Let's get aggregate statistics to characterize the distributions per league

In [None]:
algo = 'sr'
metric = f'score_{algo}'
df_plot_dist = df_res.groupby(by='competition_id')[metric].agg(['describe']).droplevel(0,axis=1).reset_index().sort_values(by='competition_id',key=lambda x: x.map(compId2sort))
df_plot_dist

# 3. Analyze results

In [None]:
mc = viz.default_colors_dict['blue_dark']
ms = 200
colors = [viz.default_colors_dict['blue_sb_dark'], viz.default_colors_dict['green_forest'],viz.default_colors_dict['red_adobe'],
          viz.default_colors_dict['yellow_sand'],viz.default_colors_dict['purple'],viz.default_colors_dict['dark_grey'],viz.default_colors_dict['purple_sb_dark']]

In [None]:
sorted_ylabels = [competitionId2Name[c] for c in df_plot_dist['competition_id']]

In [None]:
label_dict = {'sr':'SpringRank','bt':'Bradley-Terry','points_prg':'Points per game'}

Plot score distribution over different leagues 

In [None]:
title = f'{label_dict[algo]} scores from soccer matches'
point_label = 'node_label'
nmax = min(200,len(df_plot_dist))
n_display_max = 10
fig, ax = plt.subplots(1,1, figsize=(8,8))

xs = np.arange(len(df_plot_dist), 0,-1)
plt.hlines(xs[:nmax],xmin=df_plot_dist[:nmax]['min'],xmax=df_plot_dist[:nmax]['max'], alpha=0.7, color = mc, lw = 2, ls='-',zorder=1)
plt.scatter(df_plot_dist[:nmax]['max'], xs[:nmax],s=ms, alpha=0.6, c = viz.default_colors_dict['blue_dark'],edgecolors=BLACK,zorder=5)
plt.scatter(df_plot_dist[:nmax]['min'], xs[:nmax],s=ms, alpha=0.6, c = viz.default_colors_dict['blue'],edgecolors=BLACK,zorder=5)

'''
Inidividual points
'''
ylabels = []
teams_to_display = []
for i, cid in enumerate(competition_ids):
    g = df_res[df_res.competition_id == cid]
    l = len(g)
    x_data = np.array([xs[i]] * l)
    x_jittered = np.array([x + st.t(df=6, scale=0.08).rvs(1) for x in x_data])
    xjit2name = dict(zip(g[point_label],x_jittered))

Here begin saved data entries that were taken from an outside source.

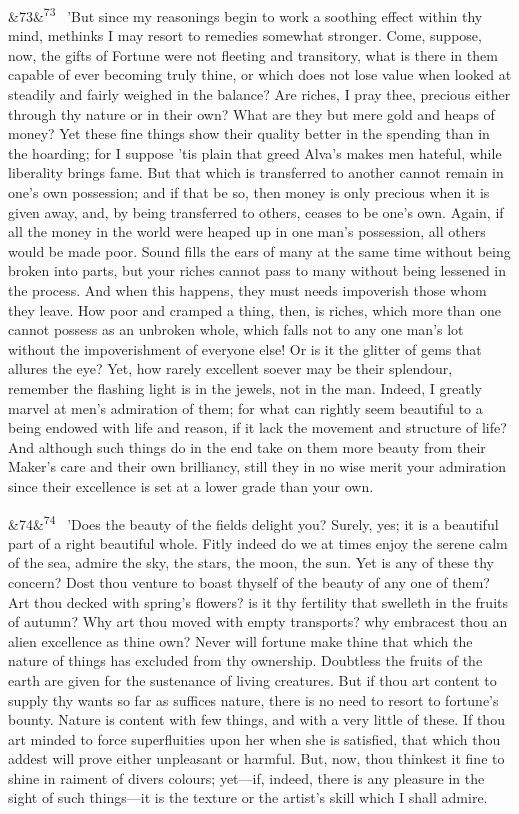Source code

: \documentclass[12pt]{article}
\newcommand{\para}[1][]{\par\noindent\ifx&#1&\else\textsuperscript{\footnotesize #1}~\fi}
\begin{document}
\para[73] 'But since my reasonings begin to work a soothing effect within thy mind, methinks I may resort to remedies somewhat stronger. Come, suppose, now, the gifts of Fortune were not fleeting and transitory, what is there in them capable of ever becoming truly thine, or which does not lose value when looked at steadily and fairly weighed in the balance? Are riches, I pray thee, precious either through thy nature or in their own? What are they but mere gold and heaps of money? Yet these fine things show their quality better in the spending than in the hoarding; for I suppose 'tis plain that greed Alva's makes men hateful, while liberality brings fame. But that which is transferred to another cannot remain in one's own possession; and if that be so, then money is only precious when it is given away, and, by being transferred to others, ceases to be one's own. Again, if all the money in the world were heaped up in one man's possession, all others would be made poor. Sound fills the ears of many at the same time without being broken into parts, but your riches cannot pass to many without being lessened in the process. And when this happens, they must needs impoverish those whom they leave. How poor and cramped a thing, then, is riches, which more than one cannot possess as an unbroken whole, which falls not to any one man's lot without the impoverishment of everyone else! Or is it the glitter of gems that allures the eye? Yet, how rarely excellent soever may be their splendour, remember the flashing light is in the jewels, not in the man. Indeed, I greatly marvel at men's admiration of them; for what can rightly seem beautiful to a being endowed with life and reason, if it lack the movement and structure of life? And although such things do in the end take on them more beauty from their Maker's care and their own brilliancy, still they in no wise merit your admiration since their excellence is set at a lower grade than your own.

\para[74] 'Does the beauty of the fields delight you? Surely, yes; it is a beautiful part of a right beautiful whole. Fitly indeed do we at times enjoy the serene calm of the sea, admire the sky, the stars, the moon, the sun. Yet is any of these thy concern? Dost thou venture to boast thyself of the beauty of any one of them? Art thou decked with spring's flowers? is it thy fertility that swelleth in the fruits of autumn? Why art thou moved with empty transports? why embracest thou an alien excellence as thine own? Never will fortune make thine that which the nature of things has excluded from thy ownership. Doubtless the fruits of the earth are given for the sustenance of living creatures. But if thou art content to supply thy wants so far as suffices nature, there is no need to resort to fortune's bounty. Nature is content with few things, and with a very little of these. If thou art minded to force superfluities upon her when she is satisfied, that which thou addest will prove either unpleasant or harmful. But, now, thou thinkest it fine to shine in raiment of divers colours; yet---if, indeed, there is any pleasure in the sight of such things---it is the texture or the artist's skill which I shall admire.
\end{document}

    x = np.array(g[metric])
    clustering = AffinityPropagation(random_state=5).fit(x.reshape(-1, 1))
    clabels = clustering.labels_
    n_clusters = len(np.unique(clabels))

    cs = [colors[k] for k in clabels]
    plt.scatter(g[metric], x_jittered,s=50, alpha=0.8, c = cs,edgecolors=BLACK,zorder=1)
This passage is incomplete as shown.